Each entry needs to be duplicated exactly.

── Records for this task

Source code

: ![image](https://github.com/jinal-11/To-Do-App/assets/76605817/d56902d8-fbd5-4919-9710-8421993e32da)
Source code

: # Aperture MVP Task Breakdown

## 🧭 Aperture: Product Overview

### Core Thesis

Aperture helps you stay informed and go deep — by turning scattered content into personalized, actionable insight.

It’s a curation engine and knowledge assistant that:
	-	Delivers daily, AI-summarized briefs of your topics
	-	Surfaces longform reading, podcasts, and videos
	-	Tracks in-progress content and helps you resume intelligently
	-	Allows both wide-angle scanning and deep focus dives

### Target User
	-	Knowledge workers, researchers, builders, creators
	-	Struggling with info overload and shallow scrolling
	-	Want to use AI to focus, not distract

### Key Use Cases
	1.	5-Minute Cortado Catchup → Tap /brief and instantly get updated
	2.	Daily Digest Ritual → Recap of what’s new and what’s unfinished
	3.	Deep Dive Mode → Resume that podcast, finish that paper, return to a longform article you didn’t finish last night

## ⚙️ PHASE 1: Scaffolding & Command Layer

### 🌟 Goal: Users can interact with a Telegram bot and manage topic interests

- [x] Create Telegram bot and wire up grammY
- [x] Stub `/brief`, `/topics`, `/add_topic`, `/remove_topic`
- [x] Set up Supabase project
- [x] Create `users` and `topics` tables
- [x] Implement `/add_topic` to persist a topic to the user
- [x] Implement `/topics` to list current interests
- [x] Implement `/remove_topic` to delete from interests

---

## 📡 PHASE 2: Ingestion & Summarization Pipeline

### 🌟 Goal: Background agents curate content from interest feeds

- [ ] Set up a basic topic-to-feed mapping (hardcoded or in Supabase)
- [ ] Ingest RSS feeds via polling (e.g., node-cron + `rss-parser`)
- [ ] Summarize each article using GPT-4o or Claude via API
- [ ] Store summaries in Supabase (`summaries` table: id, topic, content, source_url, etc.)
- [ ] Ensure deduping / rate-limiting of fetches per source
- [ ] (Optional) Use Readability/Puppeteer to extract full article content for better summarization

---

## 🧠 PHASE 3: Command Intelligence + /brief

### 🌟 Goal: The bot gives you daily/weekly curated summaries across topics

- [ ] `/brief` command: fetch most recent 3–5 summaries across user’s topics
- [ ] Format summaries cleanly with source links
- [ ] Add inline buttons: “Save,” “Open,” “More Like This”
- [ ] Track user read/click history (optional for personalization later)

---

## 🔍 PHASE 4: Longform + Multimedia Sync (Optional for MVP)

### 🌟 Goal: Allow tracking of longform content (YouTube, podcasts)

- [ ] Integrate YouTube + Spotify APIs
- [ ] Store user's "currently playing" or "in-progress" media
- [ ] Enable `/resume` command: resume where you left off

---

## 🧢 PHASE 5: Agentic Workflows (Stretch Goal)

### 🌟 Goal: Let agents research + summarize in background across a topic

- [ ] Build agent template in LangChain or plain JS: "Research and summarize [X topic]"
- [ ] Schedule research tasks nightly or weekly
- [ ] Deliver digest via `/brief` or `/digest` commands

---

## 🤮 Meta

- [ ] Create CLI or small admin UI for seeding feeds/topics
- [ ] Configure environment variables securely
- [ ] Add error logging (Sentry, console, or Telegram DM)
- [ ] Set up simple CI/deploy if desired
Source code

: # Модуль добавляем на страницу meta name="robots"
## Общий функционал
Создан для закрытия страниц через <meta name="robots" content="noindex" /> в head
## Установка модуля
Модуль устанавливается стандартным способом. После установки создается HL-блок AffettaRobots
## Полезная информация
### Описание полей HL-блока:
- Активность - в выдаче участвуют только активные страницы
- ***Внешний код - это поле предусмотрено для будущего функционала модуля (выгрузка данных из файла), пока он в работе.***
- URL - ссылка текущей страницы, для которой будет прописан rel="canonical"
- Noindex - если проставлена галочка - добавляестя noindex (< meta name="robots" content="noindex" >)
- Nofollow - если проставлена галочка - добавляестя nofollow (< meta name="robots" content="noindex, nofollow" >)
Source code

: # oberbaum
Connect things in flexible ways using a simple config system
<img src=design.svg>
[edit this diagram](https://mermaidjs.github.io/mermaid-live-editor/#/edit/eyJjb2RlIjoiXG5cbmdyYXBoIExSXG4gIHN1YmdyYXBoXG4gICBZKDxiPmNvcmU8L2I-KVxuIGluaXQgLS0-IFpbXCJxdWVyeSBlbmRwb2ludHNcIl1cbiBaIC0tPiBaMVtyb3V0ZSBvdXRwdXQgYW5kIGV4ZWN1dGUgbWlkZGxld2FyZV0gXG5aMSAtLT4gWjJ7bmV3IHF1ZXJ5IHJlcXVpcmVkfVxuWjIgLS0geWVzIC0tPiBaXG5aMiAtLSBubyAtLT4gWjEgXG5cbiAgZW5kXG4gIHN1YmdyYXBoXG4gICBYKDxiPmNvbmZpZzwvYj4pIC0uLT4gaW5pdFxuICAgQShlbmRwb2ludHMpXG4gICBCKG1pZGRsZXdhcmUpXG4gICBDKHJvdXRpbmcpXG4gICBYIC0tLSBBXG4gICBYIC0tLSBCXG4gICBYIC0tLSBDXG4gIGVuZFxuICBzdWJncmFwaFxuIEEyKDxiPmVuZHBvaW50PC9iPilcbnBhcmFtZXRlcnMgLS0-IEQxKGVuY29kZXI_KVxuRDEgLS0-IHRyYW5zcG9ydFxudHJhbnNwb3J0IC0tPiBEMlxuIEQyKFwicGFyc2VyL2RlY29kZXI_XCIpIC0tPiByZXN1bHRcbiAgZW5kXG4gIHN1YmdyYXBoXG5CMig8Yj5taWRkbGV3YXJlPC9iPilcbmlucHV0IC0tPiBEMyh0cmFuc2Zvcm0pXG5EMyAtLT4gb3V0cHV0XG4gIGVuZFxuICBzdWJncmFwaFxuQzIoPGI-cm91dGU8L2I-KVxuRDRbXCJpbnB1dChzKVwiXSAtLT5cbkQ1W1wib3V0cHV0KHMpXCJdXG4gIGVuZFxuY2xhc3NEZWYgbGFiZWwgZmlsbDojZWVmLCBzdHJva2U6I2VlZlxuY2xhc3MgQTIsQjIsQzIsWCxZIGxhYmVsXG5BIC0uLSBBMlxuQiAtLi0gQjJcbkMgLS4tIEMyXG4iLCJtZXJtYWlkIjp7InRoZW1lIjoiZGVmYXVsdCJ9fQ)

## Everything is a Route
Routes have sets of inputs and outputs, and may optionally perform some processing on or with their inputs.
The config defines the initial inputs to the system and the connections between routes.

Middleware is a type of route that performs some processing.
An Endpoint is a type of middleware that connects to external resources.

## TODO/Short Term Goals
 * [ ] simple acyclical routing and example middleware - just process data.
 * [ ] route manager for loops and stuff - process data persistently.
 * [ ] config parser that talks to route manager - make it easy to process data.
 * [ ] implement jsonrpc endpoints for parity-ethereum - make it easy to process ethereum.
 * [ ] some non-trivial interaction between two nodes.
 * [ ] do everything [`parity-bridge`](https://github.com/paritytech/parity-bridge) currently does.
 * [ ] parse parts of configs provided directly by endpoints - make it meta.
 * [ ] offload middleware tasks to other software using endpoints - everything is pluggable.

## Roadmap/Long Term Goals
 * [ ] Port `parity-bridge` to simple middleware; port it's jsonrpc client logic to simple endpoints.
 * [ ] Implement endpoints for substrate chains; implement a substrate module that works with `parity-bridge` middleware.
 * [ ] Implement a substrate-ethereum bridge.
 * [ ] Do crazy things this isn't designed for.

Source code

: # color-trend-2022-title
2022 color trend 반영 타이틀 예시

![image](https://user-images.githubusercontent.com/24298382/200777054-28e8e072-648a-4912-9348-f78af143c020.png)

────

* _Expected output_
Source code

: ![image](https://github.com/jinal-11/To-Do-App/assets/76605817/d56902d8-fbd5-4919-9710-8421993e32da)
Source code

: # Aperture MVP Task Breakdown

## 🧭 Aperture: Product Overview

### Core Thesis

Aperture helps you stay informed and go deep — by turning scattered content into personalized, actionable insight.

It’s a curation engine and knowledge assistant that:
	-	Delivers daily, AI-summarized briefs of your topics
	-	Surfaces longform reading, podcasts, and videos
	-	Tracks in-progress content and helps you resume intelligently
	-	Allows both wide-angle scanning and deep focus dives

### Target User
	-	Knowledge workers, researchers, builders, creators
	-	Struggling with info overload and shallow scrolling
	-	Want to use AI to focus, not distract

### Key Use Cases
	1.	5-Minute Cortado Catchup → Tap /brief and instantly get updated
	2.	Daily Digest Ritual → Recap of what’s new and what’s unfinished
	3.	Deep Dive Mode → Resume that podcast, finish that paper, return to a longform article you didn’t finish last night

## ⚙️ PHASE 1: Scaffolding & Command Layer

### 🌟 Goal: Users can interact with a Telegram bot and manage topic interests

- [x] Create Telegram bot and wire up grammY
- [x] Stub `/brief`, `/topics`, `/add_topic`, `/remove_topic`
- [x] Set up Supabase project
- [x] Create `users` and `topics` tables
- [x] Implement `/add_topic` to persist a topic to the user
- [x] Implement `/topics` to list current interests
- [x] Implement `/remove_topic` to delete from interests

---

## 📡 PHASE 2: Ingestion & Summarization Pipeline

### 🌟 Goal: Background agents curate content from interest feeds

- [ ] Set up a basic topic-to-feed mapping (hardcoded or in Supabase)
- [ ] Ingest RSS feeds via polling (e.g., node-cron + `rss-parser`)
- [ ] Summarize each article using GPT-4o or Claude via API
- [ ] Store summaries in Supabase (`summaries` table: id, topic, content, source_url, etc.)
- [ ] Ensure deduping / rate-limiting of fetches per source
- [ ] (Optional) Use Readability/Puppeteer to extract full article content for better summarization

---

## 🧠 PHASE 3: Command Intelligence + /brief

### 🌟 Goal: The bot gives you daily/weekly curated summaries across topics

- [ ] `/brief` command: fetch most recent 3–5 summaries across user’s topics
- [ ] Format summaries cleanly with source links
- [ ] Add inline buttons: “Save,” “Open,” “More Like This”
- [ ] Track user read/click history (optional for personalization later)

---

## 🔍 PHASE 4: Longform + Multimedia Sync (Optional for MVP)

### 🌟 Goal: Allow tracking of longform content (YouTube, podcasts)

- [ ] Integrate YouTube + Spotify APIs
- [ ] Store user's "currently playing" or "in-progress" media
- [ ] Enable `/resume` command: resume where you left off

---

## 🧢 PHASE 5: Agentic Workflows (Stretch Goal)

### 🌟 Goal: Let agents research + summarize in background across a topic

- [ ] Build agent template in LangChain or plain JS: "Research and summarize [X topic]"
- [ ] Schedule research tasks nightly or weekly
- [ ] Deliver digest via `/brief` or `/digest` commands

---

## 🤮 Meta

- [ ] Create CLI or small admin UI for seeding feeds/topics
- [ ] Configure environment variables securely
- [ ] Add error logging (Sentry, console, or Telegram DM)
- [ ] Set up simple CI/deploy if desired
Source code

: # Модуль добавляем на страницу meta name="robots"
## Общий функционал
Создан для закрытия страниц через <meta name="robots" content="noindex" /> в head
## Установка модуля
Модуль устанавливается стандартным способом. После установки создается HL-блок AffettaRobots
## Полезная информация
### Описание полей HL-блока:
- Активность - в выдаче участвуют только активные страницы
- ***Внешний код - это поле предусмотрено для будущего функционала модуля (выгрузка данных из файла), пока он в работе.***
- URL - ссылка текущей страницы, для которой будет прописан rel="canonical"
- Noindex - если проставлена галочка - добавляестя noindex (< meta name="robots" content="noindex" >)
- Nofollow - если проставлена галочка - добавляестя nofollow (< meta name="robots" content="noindex, nofollow" >)
Source code

: # oberbaum
Connect things in flexible ways using a simple config system
<img src=design.svg>
[edit this diagram](https://mermaidjs.github.io/mermaid-live-editor/#/edit/eyJjb2RlIjoiXG5cbmdyYXBoIExSXG4gIHN1YmdyYXBoXG4gICBZKDxiPmNvcmU8L2I-KVxuIGluaXQgLS0-IFpbXCJxdWVyeSBlbmRwb2ludHNcIl1cbiBaIC0tPiBaMVtyb3V0ZSBvdXRwdXQgYW5kIGV4ZWN1dGUgbWlkZGxld2FyZV0gXG5aMSAtLT4gWjJ7bmV3IHF1ZXJ5IHJlcXVpcmVkfVxuWjIgLS0geWVzIC0tPiBaXG5aMiAtLSBubyAtLT4gWjEgXG5cbiAgZW5kXG4gIHN1YmdyYXBoXG4gICBYKDxiPmNvbmZpZzwvYj4pIC0uLT4gaW5pdFxuICAgQShlbmRwb2ludHMpXG4gICBCKG1pZGRsZXdhcmUpXG4gICBDKHJvdXRpbmcpXG4gICBYIC0tLSBBXG4gICBYIC0tLSBCXG4gICBYIC0tLSBDXG4gIGVuZFxuICBzdWJncmFwaFxuIEEyKDxiPmVuZHBvaW50PC9iPilcbnBhcmFtZXRlcnMgLS0-IEQxKGVuY29kZXI_KVxuRDEgLS0-IHRyYW5zcG9ydFxudHJhbnNwb3J0IC0tPiBEMlxuIEQyKFwicGFyc2VyL2RlY29kZXI_XCIpIC0tPiByZXN1bHRcbiAgZW5kXG4gIHN1YmdyYXBoXG5CMig8Yj5taWRkbGV3YXJlPC9iPilcbmlucHV0IC0tPiBEMyh0cmFuc2Zvcm0pXG5EMyAtLT4gb3V0cHV0XG4gIGVuZFxuICBzdWJncmFwaFxuQzIoPGI-cm91dGU8L2I-KVxuRDRbXCJpbnB1dChzKVwiXSAtLT5cbkQ1W1wib3V0cHV0KHMpXCJdXG4gIGVuZFxuY2xhc3NEZWYgbGFiZWwgZmlsbDojZWVmLCBzdHJva2U6I2VlZlxuY2xhc3MgQTIsQjIsQzIsWCxZIGxhYmVsXG5BIC0uLSBBMlxuQiAtLi0gQjJcbkMgLS4tIEMyXG4iLCJtZXJtYWlkIjp7InRoZW1lIjoiZGVmYXVsdCJ9fQ)

## Everything is a Route
Routes have sets of inputs and outputs, and may optionally perform some processing on or with their inputs.
The config defines the initial inputs to the system and the connections between routes.

Middleware is a type of route that performs some processing.
An Endpoint is a type of middleware that connects to external resources.

## TODO/Short Term Goals
 * [ ] simple acyclical routing and example middleware - just process data.
 * [ ] route manager for loops and stuff - process data persistently.
 * [ ] config parser that talks to route manager - make it easy to process data.
 * [ ] implement jsonrpc endpoints for parity-ethereum - make it easy to process ethereum.
 * [ ] some non-trivial interaction between two nodes.
 * [ ] do everything [`parity-bridge`](https://github.com/paritytech/parity-bridge) currently does.
 * [ ] parse parts of configs provided directly by endpoints - make it meta.
 * [ ] offload middleware tasks to other software using endpoints - everything is pluggable.

## Roadmap/Long Term Goals
 * [ ] Port `parity-bridge` to simple middleware; port it's jsonrpc client logic to simple endpoints.
 * [ ] Implement endpoints for substrate chains; implement a substrate module that works with `parity-bridge` middleware.
 * [ ] Implement a substrate-ethereum bridge.
 * [ ] Do crazy things this isn't designed for.

Source code

: # color-trend-2022-title
2022 color trend 반영 타이틀 예시

![image](https://user-images.githubusercontent.com/24298382/200777054-28e8e072-648a-4912-9348-f78af143c020.png)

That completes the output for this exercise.